• TASK REQUIREMENTS
Your answer should be the full set of entries, given again without alteration.

• Collected data
+ + + + +
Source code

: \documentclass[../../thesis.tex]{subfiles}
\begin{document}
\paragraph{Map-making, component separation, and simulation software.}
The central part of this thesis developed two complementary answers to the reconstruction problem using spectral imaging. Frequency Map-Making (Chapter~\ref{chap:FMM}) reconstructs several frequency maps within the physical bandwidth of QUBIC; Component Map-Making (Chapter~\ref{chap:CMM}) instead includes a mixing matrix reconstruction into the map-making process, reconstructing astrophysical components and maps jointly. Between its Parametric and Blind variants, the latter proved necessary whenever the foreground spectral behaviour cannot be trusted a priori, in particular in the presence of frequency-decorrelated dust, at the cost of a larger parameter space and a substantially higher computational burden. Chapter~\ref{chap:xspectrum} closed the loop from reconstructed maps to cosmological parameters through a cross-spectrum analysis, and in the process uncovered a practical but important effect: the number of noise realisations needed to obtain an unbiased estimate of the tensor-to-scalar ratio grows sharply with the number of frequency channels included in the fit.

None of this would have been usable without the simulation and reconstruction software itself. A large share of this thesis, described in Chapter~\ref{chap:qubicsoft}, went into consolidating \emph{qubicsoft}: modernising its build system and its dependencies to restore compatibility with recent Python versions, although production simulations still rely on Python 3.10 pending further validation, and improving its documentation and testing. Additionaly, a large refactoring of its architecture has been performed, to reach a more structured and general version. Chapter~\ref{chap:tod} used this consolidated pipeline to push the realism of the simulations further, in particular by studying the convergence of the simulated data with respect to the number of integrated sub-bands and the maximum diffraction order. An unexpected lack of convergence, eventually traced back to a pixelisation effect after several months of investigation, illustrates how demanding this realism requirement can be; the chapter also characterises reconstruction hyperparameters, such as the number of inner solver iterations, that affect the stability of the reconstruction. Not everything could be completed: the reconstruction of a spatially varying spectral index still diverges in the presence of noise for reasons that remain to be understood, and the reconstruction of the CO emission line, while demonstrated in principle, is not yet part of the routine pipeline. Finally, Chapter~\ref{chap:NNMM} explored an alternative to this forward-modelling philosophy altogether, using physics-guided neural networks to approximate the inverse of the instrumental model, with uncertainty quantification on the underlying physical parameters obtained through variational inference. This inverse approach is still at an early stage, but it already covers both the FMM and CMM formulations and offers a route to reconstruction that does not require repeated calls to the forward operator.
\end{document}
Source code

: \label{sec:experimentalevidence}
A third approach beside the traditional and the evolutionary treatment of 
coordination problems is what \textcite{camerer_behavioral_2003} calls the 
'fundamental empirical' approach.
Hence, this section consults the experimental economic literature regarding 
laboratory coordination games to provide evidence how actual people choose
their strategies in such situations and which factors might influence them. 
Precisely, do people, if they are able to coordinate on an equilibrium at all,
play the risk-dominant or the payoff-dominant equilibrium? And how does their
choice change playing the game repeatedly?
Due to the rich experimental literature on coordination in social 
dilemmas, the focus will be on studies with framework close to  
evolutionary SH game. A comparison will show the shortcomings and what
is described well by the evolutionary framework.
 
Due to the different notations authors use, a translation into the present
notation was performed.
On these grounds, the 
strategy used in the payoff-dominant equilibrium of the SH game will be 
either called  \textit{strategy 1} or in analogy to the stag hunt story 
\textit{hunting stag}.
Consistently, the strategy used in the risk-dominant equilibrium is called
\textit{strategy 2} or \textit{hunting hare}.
+ + + + +
• SOLUTION TO THIS TASK
Source code

: \documentclass[../../thesis.tex]{subfiles}
\begin{document}
\paragraph{Map-making, component separation, and simulation software.}
The central part of this thesis developed two complementary answers to the reconstruction problem using spectral imaging. Frequency Map-Making (Chapter~\ref{chap:FMM}) reconstructs several frequency maps within the physical bandwidth of QUBIC; Component Map-Making (Chapter~\ref{chap:CMM}) instead includes a mixing matrix reconstruction into the map-making process, reconstructing astrophysical components and maps jointly. Between its Parametric and Blind variants, the latter proved necessary whenever the foreground spectral behaviour cannot be trusted a priori, in particular in the presence of frequency-decorrelated dust, at the cost of a larger parameter space and a substantially higher computational burden. Chapter~\ref{chap:xspectrum} closed the loop from reconstructed maps to cosmological parameters through a cross-spectrum analysis, and in the process uncovered a practical but important effect: the number of noise realisations needed to obtain an unbiased estimate of the tensor-to-scalar ratio grows sharply with the number of frequency channels included in the fit.

None of this would have been usable without the simulation and reconstruction software itself. A large share of this thesis, described in Chapter~\ref{chap:qubicsoft}, went into consolidating \emph{qubicsoft}: modernising its build system and its dependencies to restore compatibility with recent Python versions, although production simulations still rely on Python 3.10 pending further validation, and improving its documentation and testing. Additionaly, a large refactoring of its architecture has been performed, to reach a more structured and general version. Chapter~\ref{chap:tod} used this consolidated pipeline to push the realism of the simulations further, in particular by studying the convergence of the simulated data with respect to the number of integrated sub-bands and the maximum diffraction order. An unexpected lack of convergence, eventually traced back to a pixelisation effect after several months of investigation, illustrates how demanding this realism requirement can be; the chapter also characterises reconstruction hyperparameters, such as the number of inner solver iterations, that affect the stability of the reconstruction. Not everything could be completed: the reconstruction of a spatially varying spectral index still diverges in the presence of noise for reasons that remain to be understood, and the reconstruction of the CO emission line, while demonstrated in principle, is not yet part of the routine pipeline. Finally, Chapter~\ref{chap:NNMM} explored an alternative to this forward-modelling philosophy altogether, using physics-guided neural networks to approximate the inverse of the instrumental model, with uncertainty quantification on the underlying physical parameters obtained through variational inference. This inverse approach is still at an early stage, but it already covers both the FMM and CMM formulations and offers a route to reconstruction that does not require repeated calls to the forward operator.
\end{document}
Source code

: \label{sec:experimentalevidence}
A third approach beside the traditional and the evolutionary treatment of 
coordination problems is what \textcite{camerer_behavioral_2003} calls the 
'fundamental empirical' approach.
Hence, this section consults the experimental economic literature regarding 
laboratory coordination games to provide evidence how actual people choose
their strategies in such situations and which factors might influence them. 
Precisely, do people, if they are able to coordinate on an equilibrium at all,
play the risk-dominant or the payoff-dominant equilibrium? And how does their
choice change playing the game repeatedly?
Due to the rich experimental literature on coordination in social 
dilemmas, the focus will be on studies with framework close to  
evolutionary SH game. A comparison will show the shortcomings and what
is described well by the evolutionary framework.
 
Due to the different notations authors use, a translation into the present
notation was performed.
On these grounds, the 
strategy used in the payoff-dominant equilibrium of the SH game will be 
either called  \textit{strategy 1} or in analogy to the stag hunt story 
\textit{hunting stag}.
Consistently, the strategy used in the risk-dominant equilibrium is called
\textit{strategy 2} or \textit{hunting hare}.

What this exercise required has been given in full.